■ What the task asks ■
Produce a verbatim copy of the records, and keep the images out of it.
• • • • •
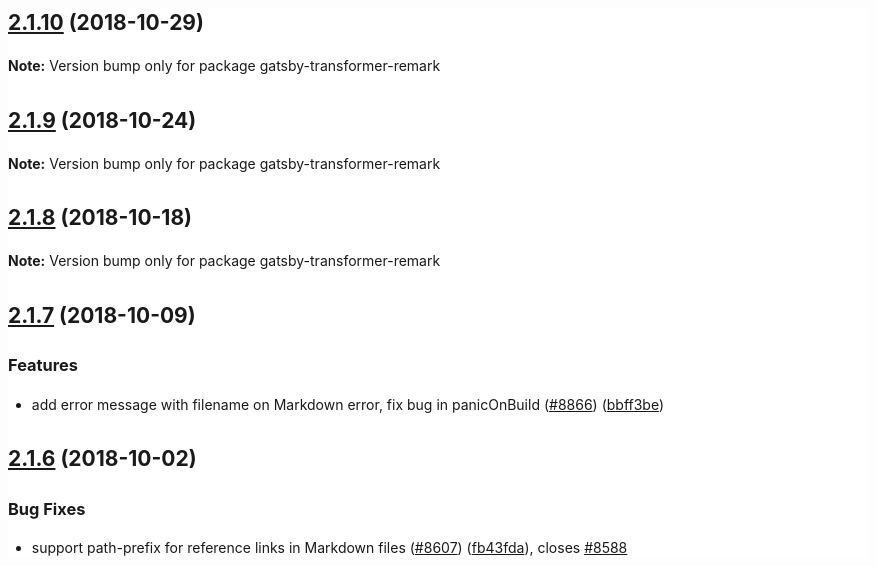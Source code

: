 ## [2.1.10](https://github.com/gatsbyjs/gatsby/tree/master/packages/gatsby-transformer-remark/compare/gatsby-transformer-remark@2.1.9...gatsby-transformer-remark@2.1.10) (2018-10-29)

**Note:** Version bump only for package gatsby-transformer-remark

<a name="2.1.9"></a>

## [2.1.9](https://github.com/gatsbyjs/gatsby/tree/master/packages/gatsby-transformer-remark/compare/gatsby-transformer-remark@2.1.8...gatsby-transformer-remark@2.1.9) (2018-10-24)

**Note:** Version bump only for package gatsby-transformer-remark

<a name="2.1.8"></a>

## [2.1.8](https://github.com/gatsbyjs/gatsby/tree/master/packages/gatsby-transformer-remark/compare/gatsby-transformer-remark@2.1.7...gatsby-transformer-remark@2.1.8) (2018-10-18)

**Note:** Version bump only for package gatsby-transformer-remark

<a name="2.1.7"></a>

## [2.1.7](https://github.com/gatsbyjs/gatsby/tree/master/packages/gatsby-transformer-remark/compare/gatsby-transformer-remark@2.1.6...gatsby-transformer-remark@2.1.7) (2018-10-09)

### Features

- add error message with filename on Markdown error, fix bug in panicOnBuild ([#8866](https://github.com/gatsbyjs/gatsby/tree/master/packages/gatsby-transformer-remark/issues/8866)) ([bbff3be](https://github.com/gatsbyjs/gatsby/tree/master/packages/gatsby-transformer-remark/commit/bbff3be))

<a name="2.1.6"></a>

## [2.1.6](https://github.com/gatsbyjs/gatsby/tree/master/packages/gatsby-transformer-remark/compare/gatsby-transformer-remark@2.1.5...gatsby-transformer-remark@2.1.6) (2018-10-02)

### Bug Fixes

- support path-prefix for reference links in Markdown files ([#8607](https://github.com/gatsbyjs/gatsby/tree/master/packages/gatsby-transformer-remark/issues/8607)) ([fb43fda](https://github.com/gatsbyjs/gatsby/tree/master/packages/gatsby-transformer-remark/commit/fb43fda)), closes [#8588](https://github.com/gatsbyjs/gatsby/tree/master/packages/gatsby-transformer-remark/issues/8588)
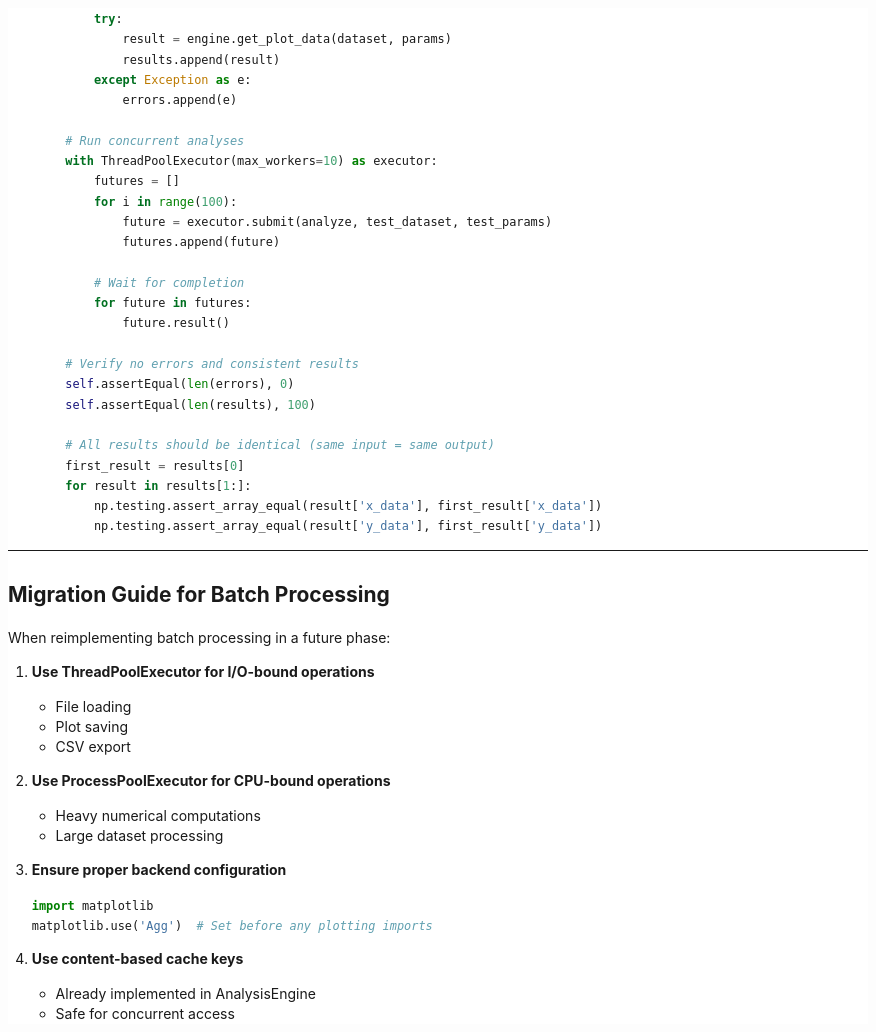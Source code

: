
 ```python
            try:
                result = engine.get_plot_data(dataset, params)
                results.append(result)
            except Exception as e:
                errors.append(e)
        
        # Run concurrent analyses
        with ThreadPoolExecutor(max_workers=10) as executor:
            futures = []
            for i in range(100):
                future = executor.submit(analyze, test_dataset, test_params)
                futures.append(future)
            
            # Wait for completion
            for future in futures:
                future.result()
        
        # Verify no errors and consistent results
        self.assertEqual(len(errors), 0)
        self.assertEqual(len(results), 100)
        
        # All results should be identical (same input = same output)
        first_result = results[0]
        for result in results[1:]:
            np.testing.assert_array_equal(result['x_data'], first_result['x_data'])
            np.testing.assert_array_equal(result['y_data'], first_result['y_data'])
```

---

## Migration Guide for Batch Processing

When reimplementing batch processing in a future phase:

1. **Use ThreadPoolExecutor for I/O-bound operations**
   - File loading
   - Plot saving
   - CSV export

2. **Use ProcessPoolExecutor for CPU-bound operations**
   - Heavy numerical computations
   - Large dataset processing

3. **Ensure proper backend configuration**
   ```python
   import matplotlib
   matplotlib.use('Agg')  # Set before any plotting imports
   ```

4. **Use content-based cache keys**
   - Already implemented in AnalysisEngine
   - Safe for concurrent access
• • • • •
■ Answer to the problem ■
Source code

: ## [2.1.10](https://github.com/gatsbyjs/gatsby/tree/master/packages/gatsby-transformer-remark/compare/gatsby-transformer-remark@2.1.9...gatsby-transformer-remark@2.1.10) (2018-10-29)

**Note:** Version bump only for package gatsby-transformer-remark

<a name="2.1.9"></a>

## [2.1.9](https://github.com/gatsbyjs/gatsby/tree/master/packages/gatsby-transformer-remark/compare/gatsby-transformer-remark@2.1.8...gatsby-transformer-remark@2.1.9) (2018-10-24)

**Note:** Version bump only for package gatsby-transformer-remark

<a name="2.1.8"></a>

## [2.1.8](https://github.com/gatsbyjs/gatsby/tree/master/packages/gatsby-transformer-remark/compare/gatsby-transformer-remark@2.1.7...gatsby-transformer-remark@2.1.8) (2018-10-18)

**Note:** Version bump only for package gatsby-transformer-remark

<a name="2.1.7"></a>

## [2.1.7](https://github.com/gatsbyjs/gatsby/tree/master/packages/gatsby-transformer-remark/compare/gatsby-transformer-remark@2.1.6...gatsby-transformer-remark@2.1.7) (2018-10-09)

### Features

- add error message with filename on Markdown error, fix bug in panicOnBuild ([#8866](https://github.com/gatsbyjs/gatsby/tree/master/packages/gatsby-transformer-remark/issues/8866)) ([bbff3be](https://github.com/gatsbyjs/gatsby/tree/master/packages/gatsby-transformer-remark/commit/bbff3be))

<a name="2.1.6"></a>

## [2.1.6](https://github.com/gatsbyjs/gatsby/tree/master/packages/gatsby-transformer-remark/compare/gatsby-transformer-remark@2.1.5...gatsby-transformer-remark@2.1.6) (2018-10-02)

### Bug Fixes

- support path-prefix for reference links in Markdown files ([#8607](https://github.com/gatsbyjs/gatsby/tree/master/packages/gatsby-transformer-remark/issues/8607)) ([fb43fda](https://github.com/gatsbyjs/gatsby/tree/master/packages/gatsby-transformer-remark/commit/fb43fda)), closes [#8588](https://github.com/gatsbyjs/gatsby/tree/master/packages/gatsby-transformer-remark/issues/8588)
Source code

:
 ```python
            try:
                result = engine.get_plot_data(dataset, params)
                results.append(result)
            except Exception as e:
                errors.append(e)
        
        # Run concurrent analyses
        with ThreadPoolExecutor(max_workers=10) as executor:
            futures = []
            for i in range(100):
                future = executor.submit(analyze, test_dataset, test_params)
                futures.append(future)
            
            # Wait for completion
            for future in futures:
                future.result()
        
        # Verify no errors and consistent results
        self.assertEqual(len(errors), 0)
        self.assertEqual(len(results), 100)
        
        # All results should be identical (same input = same output)
        first_result = results[0]
        for result in results[1:]:
            np.testing.assert_array_equal(result['x_data'], first_result['x_data'])
            np.testing.assert_array_equal(result['y_data'], first_result['y_data'])
```

---

## Migration Guide for Batch Processing

When reimplementing batch processing in a future phase:

1. **Use ThreadPoolExecutor for I/O-bound operations**
   - File loading
   - Plot saving
   - CSV export

2. **Use ProcessPoolExecutor for CPU-bound operations**
   - Heavy numerical computations
   - Large dataset processing

3. **Ensure proper backend configuration**
   ```python
   import matplotlib
   matplotlib.use('Agg')  # Set before any plotting imports
   ```

4. **Use content-based cache keys**
   - Already implemented in AnalysisEngine
   - Safe for concurrent access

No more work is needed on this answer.